The Florida Election Code provides:
No person, whether acting under color of law or otherwise, shall intimidate, threaten, or coerce, or attempt to intimidate, threaten or coerce, any other person for the purpose of interfering with the right of such other person to vote or not to vote as that person may choose.[58]
The state of Florida also
restricts the presence of law enforcement officers at polling places.
Specifically, unless he or she enters the polling place to cast a ballot, no
law enforcement officer may enter a polling place without the permission of the
clerk or a majority of the inspectors.[59] The clerk or inspectors are required
to make an affidavit for the arrest of any law enforcement officer who does not
comply with the law.[60] Sheriffs also have a duty under Florida election law
to exercise strict vigilance in the detection of any violations of the election
laws and in apprehending the violators.[61]

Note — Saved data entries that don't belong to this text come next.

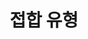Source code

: ---
layout: default
title: 접합 유형
nav_order: 1
permalink: /docs/assemblies/joints/joint_types
parent: 접합
grand_parent: 조립품
---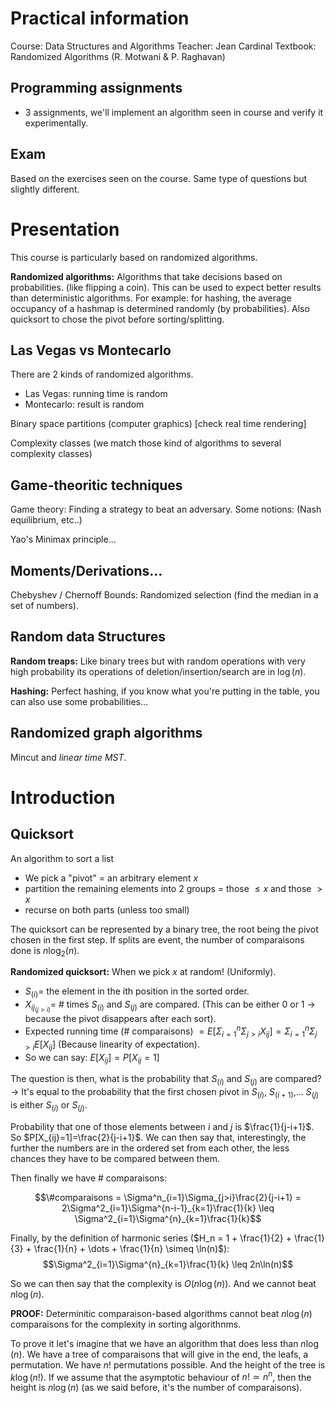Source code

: # Practical information

Course: Data Structures and Algorithms
Teacher: Jean Cardinal
Textbook: Randomized Algorithms (R. Motwani & P. Raghavan)

## Programming assignments
 - 3 assignments, we'll implement an algorithm seen in course and verify it experimentally.

## Exam
  Based on the exercises seen on the course. Same type of questions but slightly different.
# Presentation

This course is particularly based on randomized algorithms.

**Randomized algorithms:** Algorithms that take decisions based on probabilities. (like flipping a coin). This can be used to expect better results than deterministic algorithms. For example: for hashing, the average occupancy of a hashmap is determined randomly (by probabilities). Also quicksort to chose the pivot before sorting/splitting.

## Las Vegas vs Montecarlo

  There are 2 kinds of randomized algorithms.
  - Las Vegas: running time is random
  - Montecarlo: result is random

  Binary space partitions (computer graphics) [check real time rendering]

  Complexity classes (we match those kind of algorithms to several complexity classes)

## Game-theoritic techniques

  Game theory: Finding a strategy to beat an adversary.
  Some notions: (Nash equilibrium, etc..)

  Yao's Minimax principle...

## Moments/Derivations...
  Chebyshev / Chernoff Bounds: Randomized selection (find the median in a set of numbers).

## Random data Structures
  **Random treaps:** Like binary trees but with random operations with very high probability its operations of deletion/insertion/search are in $\log(n)$.

  **Hashing:** Perfect hashing, if you know what you're putting in the table, you can also use some probabilities...

## Randomized graph algorithms
  Mincut and *linear time MST*.

# Introduction

  ## Quicksort

  An algorithm to sort a list
  - We pick a "pivot" = an arbitrary element $x$
  - partition the remaining elements into 2 groups = those $\leq x$ and those $\gt x$
  - recurse on both parts (unless too small)

  The quicksort can be represented by a binary tree, the root being the pivot chosen in the first step. If splits are event, the number of comparaisons done is $n\log_2(n)$.

  **Randomized quicksort:** When we pick $x$ at random! (Uniformly).

  - $S_{(i)} =$ the element in the ith position in the sorted order.
  - $X_{ij_{(j>i)}} =$ $\#$ times $S_{(i)}$ and $S_{(j)}$ are compared. (This can be either 0 or 1 $\to$ because the pivot disappears after each sort).
  - Expected running time ($\#$ comparaisons) $= E[\Sigma^n_{i=1}\Sigma_{j>i}X_{ij}]=\Sigma^n_{i=1}\Sigma_{j>i}E[X_{ij}]$ (Because linearity of expectation).
  - So we can say: $E[X_{ij}] = P[X_{ij}=1]$

  The question is then, what is the probability that $S_{(i)}$ and $S_{(j)}$ are compared? $\to$ It's equal to the probability that the first chosen pivot in $S_{(i)}$, $S_{(i+1)}$,... $S_{(j)}$ is either $S_{(i)}$ or $S_{(j)}$.

  Probability that one of those elements between $i$ and $j$ is $\frac{1}{j-i+1}$. So $P[X_{ij}=1]=\frac{2}{j-i+1}$. We can then say that, interestingly, the further the numbers are in the ordered set from each other, the less chances they have to be compared between them.

  Then finally we have $\#$ comparaisons:

  $$\#comparaisons = \Sigma^n_{i=1}\Sigma_{j>i}\frac{2}{j-i+1} = 2\Sigma^2_{i=1}\Sigma^{n-i-1}_{k=1}\frac{1}{k} \leq \Sigma^2_{i=1}\Sigma^{n}_{k=1}\frac{1}{k}$$

  Finally, by the definition of harmonic series ($H_n = 1 + \frac{1}{2} + \frac{1}{3} + \frac{1}{n} + \dots + \frac{1}{n} \simeq \ln(n)$):
  $$\Sigma^2_{i=1}\Sigma^{n}_{k=1}\frac{1}{k} \leq 2n\ln(n)$$

  So we can then say that the complexity is $O(n\log(n))$. And we cannot beat $n\log(n)$.

  **PROOF:** Determinitic comparaison-based algorithms cannot beat $n\log(n)$ comparaisons for the complexity in sorting algorithnms.

  To prove it let's imagine that we have an algorithm that does less than $n\log(n)$.
  We have a tree of comparaisons that will give in the end, the leafs, a permutation. We have $n!$ permutations possible. And the height of the tree is $k\log(n!)$. If we assume that the asymptotic behaviour of $n! \simeq n^n$, then the height is $n\log(n)$ (as we said before, it's the number of comparaisons).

Charles Hall, director of the Florida Highway Patrol, testified at the
Commissions Tallahassee hearing. He explained that the history of increased
checkpoints by the FHP began in the early 1980s, when the vehicle inspection
laws were repealed. The FHP determined that the most effective way to inspect a
large number of vehicles was through drivers license/faulty vehicle equipment
checkpoints.[62] He also noted that he had no conversations with the office of the
governor, the office of the attorney general, or the office of the secretary of
state in preparation for the 2000 presidential election.

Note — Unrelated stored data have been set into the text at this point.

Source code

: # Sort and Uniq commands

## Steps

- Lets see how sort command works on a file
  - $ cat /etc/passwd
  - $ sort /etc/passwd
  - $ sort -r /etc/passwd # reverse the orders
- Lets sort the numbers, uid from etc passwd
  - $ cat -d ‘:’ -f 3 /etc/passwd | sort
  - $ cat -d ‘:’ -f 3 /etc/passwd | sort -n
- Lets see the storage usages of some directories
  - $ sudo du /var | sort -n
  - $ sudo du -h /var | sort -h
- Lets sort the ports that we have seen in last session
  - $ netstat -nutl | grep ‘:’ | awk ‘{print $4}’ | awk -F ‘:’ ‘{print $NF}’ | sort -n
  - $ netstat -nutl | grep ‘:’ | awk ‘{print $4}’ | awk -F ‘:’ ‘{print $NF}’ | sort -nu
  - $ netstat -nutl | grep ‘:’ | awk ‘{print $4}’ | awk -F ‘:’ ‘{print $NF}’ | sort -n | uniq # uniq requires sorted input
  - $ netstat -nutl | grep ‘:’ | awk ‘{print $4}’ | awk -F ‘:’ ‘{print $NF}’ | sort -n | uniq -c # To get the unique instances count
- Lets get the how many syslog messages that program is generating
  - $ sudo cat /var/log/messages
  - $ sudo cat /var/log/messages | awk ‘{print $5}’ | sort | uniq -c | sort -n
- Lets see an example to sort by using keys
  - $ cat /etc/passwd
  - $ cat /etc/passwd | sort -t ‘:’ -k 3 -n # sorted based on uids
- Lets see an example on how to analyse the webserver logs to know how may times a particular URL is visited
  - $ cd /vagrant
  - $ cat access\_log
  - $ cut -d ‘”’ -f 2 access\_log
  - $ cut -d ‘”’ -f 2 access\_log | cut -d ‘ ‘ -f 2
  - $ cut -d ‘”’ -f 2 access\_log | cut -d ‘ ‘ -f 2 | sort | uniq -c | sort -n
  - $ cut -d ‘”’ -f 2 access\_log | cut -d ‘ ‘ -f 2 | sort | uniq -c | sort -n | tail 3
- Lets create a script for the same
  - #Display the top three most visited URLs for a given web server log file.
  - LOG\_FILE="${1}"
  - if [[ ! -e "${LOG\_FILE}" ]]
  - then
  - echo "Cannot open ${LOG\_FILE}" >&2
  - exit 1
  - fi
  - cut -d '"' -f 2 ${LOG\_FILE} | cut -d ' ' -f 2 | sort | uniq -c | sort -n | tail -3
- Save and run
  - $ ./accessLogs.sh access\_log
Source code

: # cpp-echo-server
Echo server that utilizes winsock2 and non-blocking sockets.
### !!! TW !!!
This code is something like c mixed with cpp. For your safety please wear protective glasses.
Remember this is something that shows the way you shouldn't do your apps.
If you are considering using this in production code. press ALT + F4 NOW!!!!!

Colonel Hall admitted that on November 7, 2000, the FHP established a
checkpoint on Oak Ridge Road in Southern Leon County between the hours of 10
a.m. and 11:30 a.m.[63] The demographic makeup of the precincts surrounding the
Oak Ridge Road checkpoint are as follows: (1) Precinct 107 is 82 percent
Caucasian and 13 percent African American; (2) Precinct 109 is 37 percent
Caucasian and 57 percent African American; and (3) Precinct 110 is 70 percent
Caucasian and 24 percent African American.[64] Approximately 150 vehicles were
stopped as a result of the Oak Ridge Road checkpoint that day. According to FHP
records, of the 16 citizens who received notices of faulty equipment, six (37
percent) were people of color.[65]
On the afternoon of Election Day, the FHP received notice of a complaint to the
attorney generals office that FHP troopers had hindered people of color from arriving
at polling places due to the Oak Ridge Road checkpoint. Colonel Hall indicated
that the FHP was the first statewide law enforcement agency in the county to
voluntarily begin collecting data concerning traffic stops in response to the
racial profiling issue.[66] The racial breakdown of the 150 drivers stopped at
that checkpoint on Election Day, however, is not available.
As a result of its investigation, the FHP found that some policy violations had
occurred, but concluded that no citizen was unreasonably delayed or prohibited
from voting as a result of the Oak Ridge Road checkpoint.[67] The policy
violations cited by FHPs investigators included the fact that the checkpoint
site was not on the monthly preapproved list and the media notification policy
was not followed.[68] The investigators recommended counselingfor the sergeant
in charge of the checkpoint and the district commander in charge of the media
notification.[69]
Colonel Hall stated the FHP was very concerned about the perception people may have
about what the patrol did that day.[70] The Commission heard testimony from
voters in Tallahassee regarding their reaction to the FHPs actions on Election
Day. Roberta Tucker, an African American woman and a longtime resident of
Tallahassee, was driving along Oak Ridge Road on her way to vote. Before Ms.
Tucker could reach her polling place, she was stopped at an FHP vehicle
checkpoint conducted by approximately five white troopers. According to Ms.
Tucker, the checkpoint was located at the only main road leading to her
assigned polling place. One of the troopers approached Ms. Tuckers car, asked
for her drivers license, and after looking at it, returned it to her and
allowed her to proceed. Ms. Tucker considered the troopers actions to be
suspiciousbecause nothing was checked, my lights, signals, or anything that
[the state patrol] usually check.[71] She also recalled being curiousabout the
checkpoint because she had never seen a checkpoint at this location. Ms. Tucker
added that she felt intimidatedbecause it was an Election Day and it was a big
election and there were only white officers there and like I said, they didnt
ask me for anything else, so I was suspicious at that.[72]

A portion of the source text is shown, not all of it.